Set down the entries again word for word, without any of the images.

Start of Records provided

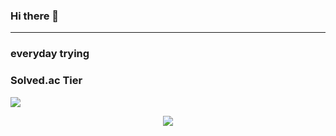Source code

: ### Hi there 👋

<!--
**soohyeon21/soohyeon21** is a ✨ _special_ ✨ repository because its `README.md` (this file) appears on your GitHub profile.

Here are some ideas to get you started:

- 🔭 I’m currently working on ...
- 🌱 I’m currently learning ...
- 👯 I’m looking to collaborate on ...
- 🤔 I’m looking for help with ...
- 💬 Ask me about ...
- 📫 How to reach me: ...
- 😄 Pronouns: ...
- ⚡ Fun fact: ...
-->

<hr/>

### everyday trying
<!--commit combo box code-->
<!--랭크시스템 사용X시, theme 뒤에 "&rank=disable" 추가--> <!--rank system 사용 안하기 추가할 것-->
<!--rank: black(0), bronze(1+), silver(15+), gold(75+), diamond(250+), blue(700+)-->
<!-- <p align="left">
  <a href="https://github.com/devxb/CommitCombo">
    <img src="http://commitcombo.com/get?user=soohyeon21&theme=CottonCandy-mini&rank=able&animation=false"/>
  </a>
</p> -->

### Solved.ac Tier
<img src="http://mazassumnida.wtf/api/mini/generate_badge?boj=mango2"/>

<p align="center">
  <img src="http://mazassumnida.wtf/api/v2/generate_badge?boj=mango2&cache=c">
</p>
<!--
<p align="center">
  <img src="http://mazassumnida.wtf/api/pastel/generate_badge?boj=mango2&cache=c">
</p>
-->

<!--
### My Github Stats
<a href="#">
  <img src="https://github-readme-stats.vercel.app/api?username=soohyeon21&theme=react&show_icons=true" height="150px">
</a>
<a href="#">
  <img src="https://github-readme-stats.vercel.app/api/top-langs/?username=soohyeon21&theme=react&exclude_repo=Jagi,assignment&layout=compact" height="150px">
</a>
-->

End of Records provided

_Exercise response_:
Source code

: ### Hi there 👋

<!--
**soohyeon21/soohyeon21** is a ✨ _special_ ✨ repository because its `README.md` (this file) appears on your GitHub profile.

Here are some ideas to get you started:

- 🔭 I’m currently working on ...
- 🌱 I’m currently learning ...
- 👯 I’m looking to collaborate on ...
- 🤔 I’m looking for help with ...
- 💬 Ask me about ...
- 📫 How to reach me: ...
- 😄 Pronouns: ...
- ⚡ Fun fact: ...
-->

<hr/>

### everyday trying
<!--commit combo box code-->
<!--랭크시스템 사용X시, theme 뒤에 "&rank=disable" 추가--> <!--rank system 사용 안하기 추가할 것-->
<!--rank: black(0), bronze(1+), silver(15+), gold(75+), diamond(250+), blue(700+)-->
<!-- <p align="left">
  <a href="https://github.com/devxb/CommitCombo">
    <img src="http://commitcombo.com/get?user=soohyeon21&theme=CottonCandy-mini&rank=able&animation=false"/>
  </a>
</p> -->

### Solved.ac Tier
<img src="http://mazassumnida.wtf/api/mini/generate_badge?boj=mango2"/>

<p align="center">
  <img src="http://mazassumnida.wtf/api/v2/generate_badge?boj=mango2&cache=c">
</p>
<!--
<p align="center">
  <img src="http://mazassumnida.wtf/api/pastel/generate_badge?boj=mango2&cache=c">
</p>
-->

<!--
### My Github Stats
<a href="#">
  <img src="https://github-readme-stats.vercel.app/api?username=soohyeon21&theme=react&show_icons=true" height="150px">
</a>
<a href="#">
  <img src="https://github-readme-stats.vercel.app/api/top-langs/?username=soohyeon21&theme=react&exclude_repo=Jagi,assignment&layout=compact" height="150px">
</a>
-->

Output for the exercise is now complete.